▶ _YOUR ASSIGNMENT_: Stop after the line that contains "- 테스트의 편의성을 위해 내장 h2데이터베이스를 사용했습니다.". Until then, retype each line of the entries exactly from the first one, skipping pictures.

▶ _DATA LISTING_:

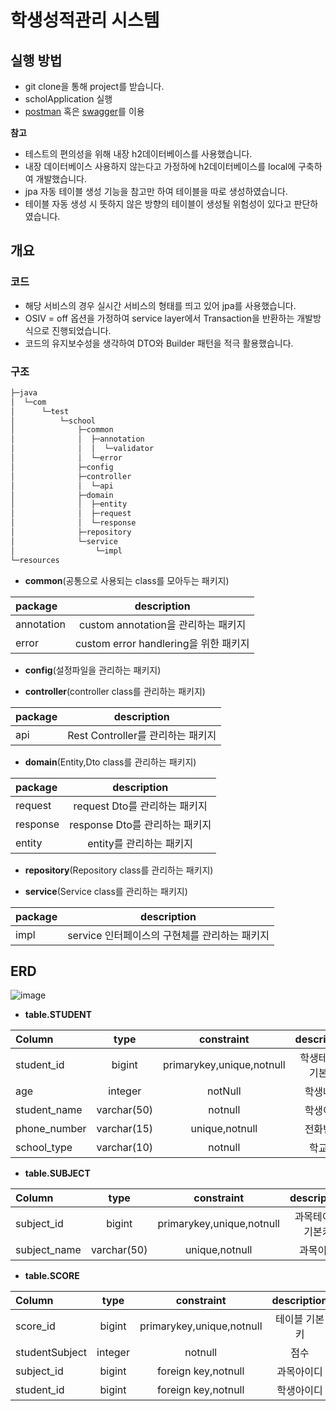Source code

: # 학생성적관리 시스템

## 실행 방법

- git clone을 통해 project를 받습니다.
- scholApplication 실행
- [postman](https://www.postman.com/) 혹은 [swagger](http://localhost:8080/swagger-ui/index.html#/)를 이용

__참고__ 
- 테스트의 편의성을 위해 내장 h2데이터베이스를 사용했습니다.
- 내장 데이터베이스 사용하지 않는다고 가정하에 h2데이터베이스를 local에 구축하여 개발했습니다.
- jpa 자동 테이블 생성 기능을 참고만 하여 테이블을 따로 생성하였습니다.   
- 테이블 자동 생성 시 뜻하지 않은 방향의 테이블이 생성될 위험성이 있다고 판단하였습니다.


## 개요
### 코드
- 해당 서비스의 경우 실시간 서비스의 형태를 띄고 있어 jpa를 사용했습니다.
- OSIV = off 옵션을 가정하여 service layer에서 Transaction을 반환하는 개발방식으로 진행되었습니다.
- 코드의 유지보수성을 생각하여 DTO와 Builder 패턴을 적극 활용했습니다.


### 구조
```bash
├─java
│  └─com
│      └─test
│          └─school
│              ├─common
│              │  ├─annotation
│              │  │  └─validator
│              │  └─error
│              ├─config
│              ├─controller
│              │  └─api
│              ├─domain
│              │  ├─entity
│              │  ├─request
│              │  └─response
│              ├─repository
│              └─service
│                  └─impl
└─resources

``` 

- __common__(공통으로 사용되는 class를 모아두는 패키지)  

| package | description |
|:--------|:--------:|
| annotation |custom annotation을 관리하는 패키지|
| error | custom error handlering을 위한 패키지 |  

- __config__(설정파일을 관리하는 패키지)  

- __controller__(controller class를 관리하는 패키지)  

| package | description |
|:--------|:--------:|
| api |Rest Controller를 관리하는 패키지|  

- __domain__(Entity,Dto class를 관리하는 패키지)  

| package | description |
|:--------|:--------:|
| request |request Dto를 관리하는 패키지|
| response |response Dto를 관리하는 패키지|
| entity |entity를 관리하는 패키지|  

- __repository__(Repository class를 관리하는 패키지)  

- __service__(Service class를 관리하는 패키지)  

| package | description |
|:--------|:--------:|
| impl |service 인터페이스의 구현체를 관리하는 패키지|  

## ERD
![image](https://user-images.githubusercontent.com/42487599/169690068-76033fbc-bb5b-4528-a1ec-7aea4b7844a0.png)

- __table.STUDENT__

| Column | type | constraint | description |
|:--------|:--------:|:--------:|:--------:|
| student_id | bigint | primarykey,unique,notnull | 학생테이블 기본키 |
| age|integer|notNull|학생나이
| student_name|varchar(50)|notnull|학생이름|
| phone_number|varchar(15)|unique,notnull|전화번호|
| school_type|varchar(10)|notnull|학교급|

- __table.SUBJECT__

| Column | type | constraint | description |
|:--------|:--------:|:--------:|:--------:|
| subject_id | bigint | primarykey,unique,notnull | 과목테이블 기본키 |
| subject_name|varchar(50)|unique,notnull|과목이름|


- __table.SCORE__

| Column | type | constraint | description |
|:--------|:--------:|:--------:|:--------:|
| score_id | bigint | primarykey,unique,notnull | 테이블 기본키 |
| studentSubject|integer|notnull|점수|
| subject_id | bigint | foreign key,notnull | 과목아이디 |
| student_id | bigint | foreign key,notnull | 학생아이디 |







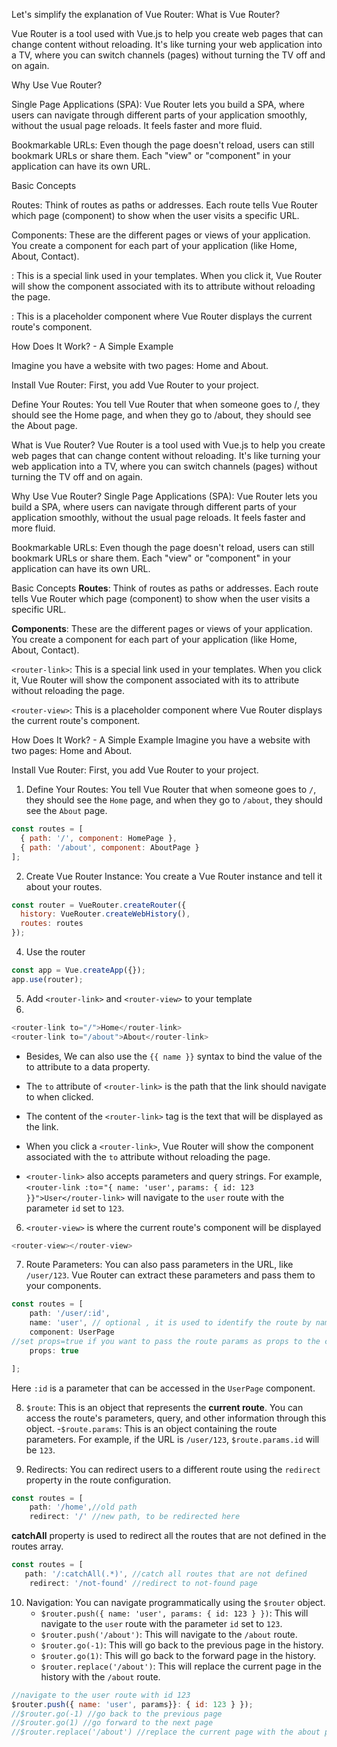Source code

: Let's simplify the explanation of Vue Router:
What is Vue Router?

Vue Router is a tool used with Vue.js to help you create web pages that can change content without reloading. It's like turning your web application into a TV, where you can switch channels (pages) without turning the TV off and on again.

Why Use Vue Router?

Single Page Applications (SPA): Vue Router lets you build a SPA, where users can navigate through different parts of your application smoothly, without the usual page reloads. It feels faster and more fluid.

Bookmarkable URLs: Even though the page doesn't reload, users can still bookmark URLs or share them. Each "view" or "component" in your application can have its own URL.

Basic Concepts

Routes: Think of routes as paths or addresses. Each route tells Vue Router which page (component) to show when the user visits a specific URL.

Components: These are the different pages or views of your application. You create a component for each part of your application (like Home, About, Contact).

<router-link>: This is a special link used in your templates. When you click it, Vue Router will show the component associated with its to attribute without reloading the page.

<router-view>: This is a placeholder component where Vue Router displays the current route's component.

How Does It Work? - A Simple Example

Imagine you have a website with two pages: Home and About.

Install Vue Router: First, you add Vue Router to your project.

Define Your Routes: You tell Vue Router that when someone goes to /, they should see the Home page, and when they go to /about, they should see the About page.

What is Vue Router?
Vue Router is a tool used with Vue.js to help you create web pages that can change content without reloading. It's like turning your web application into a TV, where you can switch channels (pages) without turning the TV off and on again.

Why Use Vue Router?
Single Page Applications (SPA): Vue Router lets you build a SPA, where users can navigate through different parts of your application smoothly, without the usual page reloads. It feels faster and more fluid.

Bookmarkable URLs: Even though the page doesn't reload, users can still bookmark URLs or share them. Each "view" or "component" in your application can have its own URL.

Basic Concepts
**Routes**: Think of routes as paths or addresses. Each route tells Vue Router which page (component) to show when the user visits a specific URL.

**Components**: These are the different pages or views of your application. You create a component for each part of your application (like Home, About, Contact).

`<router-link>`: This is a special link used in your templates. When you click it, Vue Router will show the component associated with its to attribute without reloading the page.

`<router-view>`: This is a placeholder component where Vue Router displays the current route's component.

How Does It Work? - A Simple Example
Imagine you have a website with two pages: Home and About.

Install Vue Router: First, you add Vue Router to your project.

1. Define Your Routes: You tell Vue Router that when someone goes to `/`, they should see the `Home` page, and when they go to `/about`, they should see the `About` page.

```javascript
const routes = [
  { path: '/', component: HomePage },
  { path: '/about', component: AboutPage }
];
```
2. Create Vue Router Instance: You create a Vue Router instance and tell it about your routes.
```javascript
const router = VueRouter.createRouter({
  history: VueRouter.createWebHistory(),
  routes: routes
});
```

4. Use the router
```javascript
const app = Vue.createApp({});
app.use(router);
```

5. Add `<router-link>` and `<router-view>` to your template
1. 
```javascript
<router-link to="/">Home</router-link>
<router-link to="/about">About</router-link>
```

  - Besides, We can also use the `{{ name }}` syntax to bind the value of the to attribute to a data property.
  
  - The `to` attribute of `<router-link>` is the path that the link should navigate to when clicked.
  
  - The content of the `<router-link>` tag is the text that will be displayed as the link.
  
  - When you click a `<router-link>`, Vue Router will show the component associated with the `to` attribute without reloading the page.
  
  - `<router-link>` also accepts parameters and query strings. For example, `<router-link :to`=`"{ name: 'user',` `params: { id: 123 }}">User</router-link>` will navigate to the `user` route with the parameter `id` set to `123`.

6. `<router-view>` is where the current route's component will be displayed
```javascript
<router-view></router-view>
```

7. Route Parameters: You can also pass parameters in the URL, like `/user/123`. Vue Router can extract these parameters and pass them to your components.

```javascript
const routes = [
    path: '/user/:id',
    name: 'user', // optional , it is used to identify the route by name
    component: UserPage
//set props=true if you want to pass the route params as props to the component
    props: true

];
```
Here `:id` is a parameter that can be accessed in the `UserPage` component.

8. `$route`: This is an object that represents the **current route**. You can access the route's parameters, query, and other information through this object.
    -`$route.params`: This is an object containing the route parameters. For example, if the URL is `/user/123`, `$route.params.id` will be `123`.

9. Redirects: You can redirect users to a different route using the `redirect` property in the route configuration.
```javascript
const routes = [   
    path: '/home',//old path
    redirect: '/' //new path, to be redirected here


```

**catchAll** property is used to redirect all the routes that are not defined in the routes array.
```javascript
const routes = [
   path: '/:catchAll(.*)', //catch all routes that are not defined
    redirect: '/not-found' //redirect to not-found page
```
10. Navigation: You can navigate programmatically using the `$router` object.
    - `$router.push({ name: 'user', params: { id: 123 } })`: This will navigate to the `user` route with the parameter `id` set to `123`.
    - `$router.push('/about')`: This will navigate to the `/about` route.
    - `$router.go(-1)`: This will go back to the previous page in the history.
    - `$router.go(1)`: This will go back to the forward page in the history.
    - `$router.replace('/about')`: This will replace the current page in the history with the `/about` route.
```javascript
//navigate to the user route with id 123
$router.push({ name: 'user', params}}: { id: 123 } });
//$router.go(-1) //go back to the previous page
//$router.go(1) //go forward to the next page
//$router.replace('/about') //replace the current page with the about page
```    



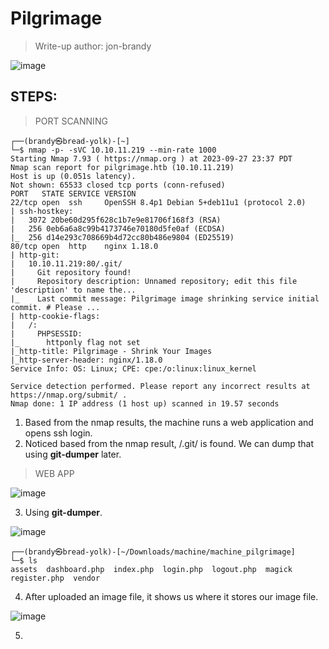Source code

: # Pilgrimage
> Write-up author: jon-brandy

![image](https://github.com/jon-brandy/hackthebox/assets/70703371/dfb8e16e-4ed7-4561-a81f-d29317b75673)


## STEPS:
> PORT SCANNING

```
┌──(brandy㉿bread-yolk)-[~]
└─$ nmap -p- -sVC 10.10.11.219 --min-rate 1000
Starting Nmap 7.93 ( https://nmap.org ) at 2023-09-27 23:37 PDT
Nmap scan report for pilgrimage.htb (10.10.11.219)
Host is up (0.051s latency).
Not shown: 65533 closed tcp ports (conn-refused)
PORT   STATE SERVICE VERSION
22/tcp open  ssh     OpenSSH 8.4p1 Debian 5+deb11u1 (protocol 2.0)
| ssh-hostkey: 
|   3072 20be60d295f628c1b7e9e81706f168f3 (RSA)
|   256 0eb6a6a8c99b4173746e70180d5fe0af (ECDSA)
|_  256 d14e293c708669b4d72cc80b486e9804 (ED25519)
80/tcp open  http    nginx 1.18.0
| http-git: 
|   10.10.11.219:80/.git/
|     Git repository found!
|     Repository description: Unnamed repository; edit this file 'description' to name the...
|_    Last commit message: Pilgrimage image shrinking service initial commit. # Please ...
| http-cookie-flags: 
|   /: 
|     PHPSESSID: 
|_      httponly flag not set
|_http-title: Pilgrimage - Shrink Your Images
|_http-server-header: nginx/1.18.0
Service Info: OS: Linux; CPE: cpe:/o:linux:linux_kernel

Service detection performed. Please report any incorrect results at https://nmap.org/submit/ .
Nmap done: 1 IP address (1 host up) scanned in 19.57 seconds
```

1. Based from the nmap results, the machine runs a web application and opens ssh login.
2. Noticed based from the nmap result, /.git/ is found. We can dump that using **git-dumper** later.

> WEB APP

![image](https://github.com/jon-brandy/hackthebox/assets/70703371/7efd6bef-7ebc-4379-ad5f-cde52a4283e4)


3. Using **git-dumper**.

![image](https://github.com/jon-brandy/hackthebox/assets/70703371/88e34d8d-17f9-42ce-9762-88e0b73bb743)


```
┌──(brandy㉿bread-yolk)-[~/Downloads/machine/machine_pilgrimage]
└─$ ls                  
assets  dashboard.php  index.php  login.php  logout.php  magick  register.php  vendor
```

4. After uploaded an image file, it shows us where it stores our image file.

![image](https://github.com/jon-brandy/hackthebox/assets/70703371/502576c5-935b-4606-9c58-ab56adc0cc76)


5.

▶ _TASK ANSWER_:
Source code

: # 학생성적관리 시스템

## 실행 방법

- git clone을 통해 project를 받습니다.
- scholApplication 실행
- [postman](https://www.postman.com/) 혹은 [swagger](http://localhost:8080/swagger-ui/index.html#/)를 이용

__참고__ 
- 테스트의 편의성을 위해 내장 h2데이터베이스를 사용했습니다.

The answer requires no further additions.